How to Visualize Two-sample t-test in R

2024-03-13 545 words 3 minutes

Contents

Two-sample t-test is a statistical test that determine if there is significant difference in the means of two independent groups.

In general, it is used to compare means between two groups to see if they are statistically different.

This article will demonstrate how to run and visualize two-sample t-tests in R.

1 Two-sample t-test in R

We will use the built-in t.test() function in the R to perform the two-sample t-test

# create sample data for two groups
drug = c(16, 15, 13, 20, 18, 18, 16, 15, 15, 17)
placebo = c(6, 5, 5, 7, 8, 9, 10, 5, 8, 7)

# perform two sample t-test
t.test(drug, placebo)

# output
	Welch Two Sample t-test

data:  drug and placebo
t = 11.02, df = 17.717, p-value = 2.337e-09
alternative hypothesis: true difference in means is not equal to 0
95 percent confidence interval:
  7.524932 11.075068
sample estimates:
mean of x mean of y 
     16.3       7.0

As the p value is significant (p < 0.05), we reject the null hypothesis and suggest that the differences between drug and placebo groups are significantly different.

Now, we will use different methods to visualize the results obtained from the two-sample t-test.

2 Visualize a two-sample t-test with a barplot and error bar

The differences in the two-sample groups can be visualized as a barplot with error bars.

The error bars are calculated as the standard error of the mean (SEM), which represents the variability in the dataset.

The length of the error bars represents the extent of the variability associated with the data.

# load package
library(ggplot2)

# create stacked data frame
df = melt(data.frame(drug, placebo))

# create barplot with error bars
ggplot(data=df, aes(x=variable, y=value)) + geom_bar(stat='summary') + 
	geom_errorbar(stat='summary', width=.2)

/images/ttest/bar_with_se.png — Visualize t-test with bar chart and standard error

If the differences are significant between the two groups, you can visualize it using the extent of differences in the heights of bars in the barplot.

3 Visualize a two-sample t-test with a dot plot

The differences in the two-sample groups can be visualized as a dot plot. The dot plot is useful to visualize the distribution of data points in the dataset.

Each dot on the graph represents individual data points and helps to understand the data distributions and patterns, making it a valuable tool for hypothesis testing using t-test.

# load package
library(ggplot2)

# create stacked data frame
df = melt(data.frame(drug, placebo))

# create dot plot
ggplot(data=df, aes(x=variable, y=value)) + geom_bar(stat='summary') + 
	geom_dotplot(binaxis='y', stackdir='center') + 
	geom_errorbar(stat='summary', width=.2)

/images/ttest/dot_plot_se.png — Visualize t-test with dot plot

If the differences are significant between the two groups, you can visualize it using the distributions and patterns on the dot plot.

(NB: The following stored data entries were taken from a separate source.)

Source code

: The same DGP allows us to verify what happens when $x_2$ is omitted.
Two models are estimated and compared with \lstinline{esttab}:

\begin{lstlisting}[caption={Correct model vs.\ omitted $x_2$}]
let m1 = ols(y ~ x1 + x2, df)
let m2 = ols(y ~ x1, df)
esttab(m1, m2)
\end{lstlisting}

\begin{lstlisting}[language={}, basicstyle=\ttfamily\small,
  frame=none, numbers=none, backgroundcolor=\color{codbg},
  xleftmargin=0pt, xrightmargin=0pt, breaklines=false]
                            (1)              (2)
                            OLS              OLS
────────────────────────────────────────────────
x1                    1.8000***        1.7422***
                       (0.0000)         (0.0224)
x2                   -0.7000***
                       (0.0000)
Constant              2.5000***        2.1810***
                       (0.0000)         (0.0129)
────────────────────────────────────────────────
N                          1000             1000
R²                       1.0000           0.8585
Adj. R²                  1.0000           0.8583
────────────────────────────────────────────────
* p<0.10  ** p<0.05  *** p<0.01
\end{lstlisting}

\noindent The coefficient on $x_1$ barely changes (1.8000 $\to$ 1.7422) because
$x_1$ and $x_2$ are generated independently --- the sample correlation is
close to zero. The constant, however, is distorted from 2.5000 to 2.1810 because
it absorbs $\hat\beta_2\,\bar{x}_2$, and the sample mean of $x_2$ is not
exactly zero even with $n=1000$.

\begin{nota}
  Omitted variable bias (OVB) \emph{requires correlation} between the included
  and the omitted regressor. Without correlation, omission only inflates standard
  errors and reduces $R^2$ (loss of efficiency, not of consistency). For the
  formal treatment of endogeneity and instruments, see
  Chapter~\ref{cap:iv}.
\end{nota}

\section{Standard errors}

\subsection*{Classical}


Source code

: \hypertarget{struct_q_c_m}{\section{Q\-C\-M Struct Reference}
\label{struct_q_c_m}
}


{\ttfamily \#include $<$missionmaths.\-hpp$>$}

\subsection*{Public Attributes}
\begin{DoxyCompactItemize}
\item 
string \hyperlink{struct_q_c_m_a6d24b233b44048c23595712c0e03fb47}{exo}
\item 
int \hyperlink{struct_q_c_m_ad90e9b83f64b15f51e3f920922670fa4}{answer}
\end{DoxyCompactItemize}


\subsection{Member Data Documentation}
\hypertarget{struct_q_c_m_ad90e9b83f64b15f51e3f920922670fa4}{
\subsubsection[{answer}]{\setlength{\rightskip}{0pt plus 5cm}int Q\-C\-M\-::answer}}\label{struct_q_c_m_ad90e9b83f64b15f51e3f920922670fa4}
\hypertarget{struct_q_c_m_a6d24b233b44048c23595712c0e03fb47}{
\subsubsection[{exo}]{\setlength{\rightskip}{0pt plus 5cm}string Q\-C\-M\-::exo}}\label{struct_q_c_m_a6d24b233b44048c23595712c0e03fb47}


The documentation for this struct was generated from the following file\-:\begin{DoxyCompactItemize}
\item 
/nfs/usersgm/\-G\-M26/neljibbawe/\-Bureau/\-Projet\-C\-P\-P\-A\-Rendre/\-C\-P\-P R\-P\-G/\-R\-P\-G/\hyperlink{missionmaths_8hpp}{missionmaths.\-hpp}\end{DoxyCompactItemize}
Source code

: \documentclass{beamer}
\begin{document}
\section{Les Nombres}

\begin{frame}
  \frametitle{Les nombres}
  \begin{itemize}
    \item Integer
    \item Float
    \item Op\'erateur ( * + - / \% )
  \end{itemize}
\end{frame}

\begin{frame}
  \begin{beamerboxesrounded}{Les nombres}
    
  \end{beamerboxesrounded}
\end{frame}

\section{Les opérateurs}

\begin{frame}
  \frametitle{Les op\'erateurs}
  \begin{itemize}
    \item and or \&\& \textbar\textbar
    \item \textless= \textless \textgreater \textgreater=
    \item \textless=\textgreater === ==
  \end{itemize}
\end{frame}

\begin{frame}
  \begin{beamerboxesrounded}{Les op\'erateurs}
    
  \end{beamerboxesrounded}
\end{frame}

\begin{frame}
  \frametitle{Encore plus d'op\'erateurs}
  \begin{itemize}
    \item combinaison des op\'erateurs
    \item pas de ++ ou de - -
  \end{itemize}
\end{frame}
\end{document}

4 Visualize a two-sample t-test with boxplot

The differences in the two-sample groups can be visualized as a boxplot.

Boxplot are more useful than barplot, and provides more information such as shape, spread, and central tendency about the data.

Boxplot are also useful to identify if there is any outlier in the dataset.

# load package
library(ggplot2)

# create stacked data frame
df = melt(data.frame(drug, placebo))

# create boxplot
ggplot(data=df, aes(x=variable, y=value)) + geom_boxplot()

/images/ttest/boxplot_ttest.png — Visualize t-test with boxplot

If the differences are significant between the two groups, you can visualize the differences in the spread and central tendency of the two groups using the boxplot.